== WORK REQUIRED ==
Output all records precisely as written.

== DATA TO USE ==
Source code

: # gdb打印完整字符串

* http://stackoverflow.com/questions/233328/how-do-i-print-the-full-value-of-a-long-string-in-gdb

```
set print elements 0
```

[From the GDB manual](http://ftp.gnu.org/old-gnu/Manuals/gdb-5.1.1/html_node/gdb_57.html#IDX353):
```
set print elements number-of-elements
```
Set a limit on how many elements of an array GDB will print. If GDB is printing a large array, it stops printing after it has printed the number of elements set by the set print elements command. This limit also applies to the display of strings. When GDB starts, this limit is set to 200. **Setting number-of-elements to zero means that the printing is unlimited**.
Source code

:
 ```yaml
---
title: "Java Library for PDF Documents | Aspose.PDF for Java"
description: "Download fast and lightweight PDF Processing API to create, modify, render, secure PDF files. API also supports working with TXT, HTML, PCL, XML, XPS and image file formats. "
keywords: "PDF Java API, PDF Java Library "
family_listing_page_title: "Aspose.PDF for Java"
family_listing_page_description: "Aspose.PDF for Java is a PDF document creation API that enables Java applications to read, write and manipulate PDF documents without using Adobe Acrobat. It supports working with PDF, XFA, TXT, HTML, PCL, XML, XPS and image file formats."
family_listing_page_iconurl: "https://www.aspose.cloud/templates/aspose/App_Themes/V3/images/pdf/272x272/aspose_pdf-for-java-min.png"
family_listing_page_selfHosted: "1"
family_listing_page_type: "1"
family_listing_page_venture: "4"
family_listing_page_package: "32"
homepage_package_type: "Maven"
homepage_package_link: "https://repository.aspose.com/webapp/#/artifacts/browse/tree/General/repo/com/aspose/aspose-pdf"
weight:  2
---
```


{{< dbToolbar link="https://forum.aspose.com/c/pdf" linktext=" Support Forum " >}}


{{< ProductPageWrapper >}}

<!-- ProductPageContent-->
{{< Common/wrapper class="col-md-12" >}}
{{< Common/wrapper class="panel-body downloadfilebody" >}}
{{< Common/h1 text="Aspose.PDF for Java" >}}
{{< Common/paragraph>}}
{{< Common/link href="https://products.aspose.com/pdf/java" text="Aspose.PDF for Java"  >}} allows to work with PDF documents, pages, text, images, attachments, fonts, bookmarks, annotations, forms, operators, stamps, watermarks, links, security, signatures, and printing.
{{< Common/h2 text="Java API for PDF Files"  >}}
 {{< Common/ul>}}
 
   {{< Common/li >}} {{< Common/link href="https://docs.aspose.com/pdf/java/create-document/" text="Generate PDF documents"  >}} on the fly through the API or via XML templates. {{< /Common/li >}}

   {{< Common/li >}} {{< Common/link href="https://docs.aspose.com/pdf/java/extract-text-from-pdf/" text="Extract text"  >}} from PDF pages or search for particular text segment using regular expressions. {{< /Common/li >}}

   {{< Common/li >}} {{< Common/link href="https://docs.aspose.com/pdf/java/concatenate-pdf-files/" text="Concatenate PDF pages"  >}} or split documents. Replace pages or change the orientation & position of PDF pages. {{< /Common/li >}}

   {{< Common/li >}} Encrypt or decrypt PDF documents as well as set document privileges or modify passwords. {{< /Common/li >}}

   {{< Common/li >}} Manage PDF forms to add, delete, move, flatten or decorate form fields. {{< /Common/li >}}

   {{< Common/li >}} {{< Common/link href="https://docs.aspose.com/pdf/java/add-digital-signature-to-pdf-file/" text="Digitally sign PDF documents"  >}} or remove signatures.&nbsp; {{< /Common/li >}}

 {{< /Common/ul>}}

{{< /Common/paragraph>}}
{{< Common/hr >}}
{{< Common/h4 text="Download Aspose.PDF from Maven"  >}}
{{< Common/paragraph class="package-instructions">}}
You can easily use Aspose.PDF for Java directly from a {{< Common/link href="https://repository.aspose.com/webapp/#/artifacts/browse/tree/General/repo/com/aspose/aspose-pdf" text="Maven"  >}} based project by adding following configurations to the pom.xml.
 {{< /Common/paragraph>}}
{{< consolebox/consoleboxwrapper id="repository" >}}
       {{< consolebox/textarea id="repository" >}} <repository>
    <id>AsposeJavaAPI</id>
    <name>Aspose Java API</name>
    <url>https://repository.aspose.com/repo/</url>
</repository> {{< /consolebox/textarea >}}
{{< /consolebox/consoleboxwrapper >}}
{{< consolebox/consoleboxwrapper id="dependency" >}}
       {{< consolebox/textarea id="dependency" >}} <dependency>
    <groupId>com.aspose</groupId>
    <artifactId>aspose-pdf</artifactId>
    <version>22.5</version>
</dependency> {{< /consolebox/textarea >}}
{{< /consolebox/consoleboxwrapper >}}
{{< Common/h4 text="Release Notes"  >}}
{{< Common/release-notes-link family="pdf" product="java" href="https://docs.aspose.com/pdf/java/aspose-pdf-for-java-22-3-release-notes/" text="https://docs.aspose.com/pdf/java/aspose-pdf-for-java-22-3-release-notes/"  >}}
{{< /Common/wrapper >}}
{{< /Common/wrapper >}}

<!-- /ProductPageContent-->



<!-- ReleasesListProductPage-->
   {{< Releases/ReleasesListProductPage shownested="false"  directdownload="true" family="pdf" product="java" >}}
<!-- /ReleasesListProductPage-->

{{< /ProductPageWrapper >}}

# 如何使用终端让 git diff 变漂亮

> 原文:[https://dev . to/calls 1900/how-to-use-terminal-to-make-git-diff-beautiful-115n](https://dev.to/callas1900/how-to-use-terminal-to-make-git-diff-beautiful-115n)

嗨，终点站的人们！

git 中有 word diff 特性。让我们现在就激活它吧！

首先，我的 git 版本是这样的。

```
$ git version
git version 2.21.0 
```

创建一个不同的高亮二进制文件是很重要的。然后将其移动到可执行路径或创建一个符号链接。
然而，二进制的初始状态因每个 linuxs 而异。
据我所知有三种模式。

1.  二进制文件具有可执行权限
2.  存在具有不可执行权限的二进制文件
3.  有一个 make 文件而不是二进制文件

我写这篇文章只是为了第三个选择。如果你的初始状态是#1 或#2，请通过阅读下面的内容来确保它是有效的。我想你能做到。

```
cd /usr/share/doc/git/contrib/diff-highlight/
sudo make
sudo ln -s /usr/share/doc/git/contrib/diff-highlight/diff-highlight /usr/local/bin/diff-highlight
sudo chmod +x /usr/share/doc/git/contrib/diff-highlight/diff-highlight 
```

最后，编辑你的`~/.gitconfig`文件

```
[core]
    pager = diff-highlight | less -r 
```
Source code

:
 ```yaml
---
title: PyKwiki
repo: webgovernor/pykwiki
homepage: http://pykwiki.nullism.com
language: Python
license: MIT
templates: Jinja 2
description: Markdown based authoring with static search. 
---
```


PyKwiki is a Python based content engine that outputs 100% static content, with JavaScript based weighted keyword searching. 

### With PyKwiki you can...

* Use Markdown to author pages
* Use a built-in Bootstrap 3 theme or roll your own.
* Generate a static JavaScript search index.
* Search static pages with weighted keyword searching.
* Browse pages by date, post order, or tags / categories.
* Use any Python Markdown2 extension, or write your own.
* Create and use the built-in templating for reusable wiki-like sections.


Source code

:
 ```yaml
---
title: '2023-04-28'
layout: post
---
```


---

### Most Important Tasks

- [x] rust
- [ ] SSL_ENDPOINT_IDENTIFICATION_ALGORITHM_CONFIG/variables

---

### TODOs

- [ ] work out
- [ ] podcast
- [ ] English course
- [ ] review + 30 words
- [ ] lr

== COMPLETED TASK ==
Source code

: # gdb打印完整字符串

* http://stackoverflow.com/questions/233328/how-do-i-print-the-full-value-of-a-long-string-in-gdb

```
set print elements 0
```

[From the GDB manual](http://ftp.gnu.org/old-gnu/Manuals/gdb-5.1.1/html_node/gdb_57.html#IDX353):
```
set print elements number-of-elements
```
Set a limit on how many elements of an array GDB will print. If GDB is printing a large array, it stops printing after it has printed the number of elements set by the set print elements command. This limit also applies to the display of strings. When GDB starts, this limit is set to 200. **Setting number-of-elements to zero means that the printing is unlimited**.
Source code

:
 ```yaml
---
title: "Java Library for PDF Documents | Aspose.PDF for Java"
description: "Download fast and lightweight PDF Processing API to create, modify, render, secure PDF files. API also supports working with TXT, HTML, PCL, XML, XPS and image file formats. "
keywords: "PDF Java API, PDF Java Library "
family_listing_page_title: "Aspose.PDF for Java"
family_listing_page_description: "Aspose.PDF for Java is a PDF document creation API that enables Java applications to read, write and manipulate PDF documents without using Adobe Acrobat. It supports working with PDF, XFA, TXT, HTML, PCL, XML, XPS and image file formats."
family_listing_page_iconurl: "https://www.aspose.cloud/templates/aspose/App_Themes/V3/images/pdf/272x272/aspose_pdf-for-java-min.png"
family_listing_page_selfHosted: "1"
family_listing_page_type: "1"
family_listing_page_venture: "4"
family_listing_page_package: "32"
homepage_package_type: "Maven"
homepage_package_link: "https://repository.aspose.com/webapp/#/artifacts/browse/tree/General/repo/com/aspose/aspose-pdf"
weight:  2
---
```


{{< dbToolbar link="https://forum.aspose.com/c/pdf" linktext=" Support Forum " >}}


{{< ProductPageWrapper >}}

<!-- ProductPageContent-->
{{< Common/wrapper class="col-md-12" >}}
{{< Common/wrapper class="panel-body downloadfilebody" >}}
{{< Common/h1 text="Aspose.PDF for Java" >}}
{{< Common/paragraph>}}
{{< Common/link href="https://products.aspose.com/pdf/java" text="Aspose.PDF for Java"  >}} allows to work with PDF documents, pages, text, images, attachments, fonts, bookmarks, annotations, forms, operators, stamps, watermarks, links, security, signatures, and printing.
{{< Common/h2 text="Java API for PDF Files"  >}}
 {{< Common/ul>}}
 
   {{< Common/li >}} {{< Common/link href="https://docs.aspose.com/pdf/java/create-document/" text="Generate PDF documents"  >}} on the fly through the API or via XML templates. {{< /Common/li >}}

   {{< Common/li >}} {{< Common/link href="https://docs.aspose.com/pdf/java/extract-text-from-pdf/" text="Extract text"  >}} from PDF pages or search for particular text segment using regular expressions. {{< /Common/li >}}

   {{< Common/li >}} {{< Common/link href="https://docs.aspose.com/pdf/java/concatenate-pdf-files/" text="Concatenate PDF pages"  >}} or split documents. Replace pages or change the orientation & position of PDF pages. {{< /Common/li >}}

   {{< Common/li >}} Encrypt or decrypt PDF documents as well as set document privileges or modify passwords. {{< /Common/li >}}

   {{< Common/li >}} Manage PDF forms to add, delete, move, flatten or decorate form fields. {{< /Common/li >}}

   {{< Common/li >}} {{< Common/link href="https://docs.aspose.com/pdf/java/add-digital-signature-to-pdf-file/" text="Digitally sign PDF documents"  >}} or remove signatures.&nbsp; {{< /Common/li >}}

 {{< /Common/ul>}}

{{< /Common/paragraph>}}
{{< Common/hr >}}
{{< Common/h4 text="Download Aspose.PDF from Maven"  >}}
{{< Common/paragraph class="package-instructions">}}
You can easily use Aspose.PDF for Java directly from a {{< Common/link href="https://repository.aspose.com/webapp/#/artifacts/browse/tree/General/repo/com/aspose/aspose-pdf" text="Maven"  >}} based project by adding following configurations to the pom.xml.
 {{< /Common/paragraph>}}
{{< consolebox/consoleboxwrapper id="repository" >}}
       {{< consolebox/textarea id="repository" >}} <repository>
    <id>AsposeJavaAPI</id>
    <name>Aspose Java API</name>
    <url>https://repository.aspose.com/repo/</url>
</repository> {{< /consolebox/textarea >}}
{{< /consolebox/consoleboxwrapper >}}
{{< consolebox/consoleboxwrapper id="dependency" >}}
       {{< consolebox/textarea id="dependency" >}} <dependency>
    <groupId>com.aspose</groupId>
    <artifactId>aspose-pdf</artifactId>
    <version>22.5</version>
</dependency> {{< /consolebox/textarea >}}
{{< /consolebox/consoleboxwrapper >}}
{{< Common/h4 text="Release Notes"  >}}
{{< Common/release-notes-link family="pdf" product="java" href="https://docs.aspose.com/pdf/java/aspose-pdf-for-java-22-3-release-notes/" text="https://docs.aspose.com/pdf/java/aspose-pdf-for-java-22-3-release-notes/"  >}}
{{< /Common/wrapper >}}
{{< /Common/wrapper >}}

<!-- /ProductPageContent-->



<!-- ReleasesListProductPage-->
   {{< Releases/ReleasesListProductPage shownested="false"  directdownload="true" family="pdf" product="java" >}}
<!-- /ReleasesListProductPage-->

{{< /ProductPageWrapper >}}

# 如何使用终端让 git diff 变漂亮

> 原文:[https://dev . to/calls 1900/how-to-use-terminal-to-make-git-diff-beautiful-115n](https://dev.to/callas1900/how-to-use-terminal-to-make-git-diff-beautiful-115n)

嗨，终点站的人们！

git 中有 word diff 特性。让我们现在就激活它吧！

首先，我的 git 版本是这样的。

```
$ git version
git version 2.21.0 
```

创建一个不同的高亮二进制文件是很重要的。然后将其移动到可执行路径或创建一个符号链接。
然而，二进制的初始状态因每个 linuxs 而异。
据我所知有三种模式。

1.  二进制文件具有可执行权限
2.  存在具有不可执行权限的二进制文件
3.  有一个 make 文件而不是二进制文件

我写这篇文章只是为了第三个选择。如果你的初始状态是#1 或#2，请通过阅读下面的内容来确保它是有效的。我想你能做到。

```
cd /usr/share/doc/git/contrib/diff-highlight/
sudo make
sudo ln -s /usr/share/doc/git/contrib/diff-highlight/diff-highlight /usr/local/bin/diff-highlight
sudo chmod +x /usr/share/doc/git/contrib/diff-highlight/diff-highlight 
```

最后，编辑你的`~/.gitconfig`文件

```
[core]
    pager = diff-highlight | less -r 
```
Source code

:
 ```yaml
---
title: PyKwiki
repo: webgovernor/pykwiki
homepage: http://pykwiki.nullism.com
language: Python
license: MIT
templates: Jinja 2
description: Markdown based authoring with static search. 
---
```


PyKwiki is a Python based content engine that outputs 100% static content, with JavaScript based weighted keyword searching. 

### With PyKwiki you can...

* Use Markdown to author pages
* Use a built-in Bootstrap 3 theme or roll your own.
* Generate a static JavaScript search index.
* Search static pages with weighted keyword searching.
* Browse pages by date, post order, or tags / categories.
* Use any Python Markdown2 extension, or write your own.
* Create and use the built-in templating for reusable wiki-like sections.


Source code

:
 ```yaml
---
title: '2023-04-28'
layout: post
---
```


---

### Most Important Tasks

- [x] rust
- [ ] SSL_ENDPOINT_IDENTIFICATION_ALGORITHM_CONFIG/variables

---

### TODOs

- [ ] work out
- [ ] podcast
- [ ] English course
- [ ] review + 30 words
- [ ] lr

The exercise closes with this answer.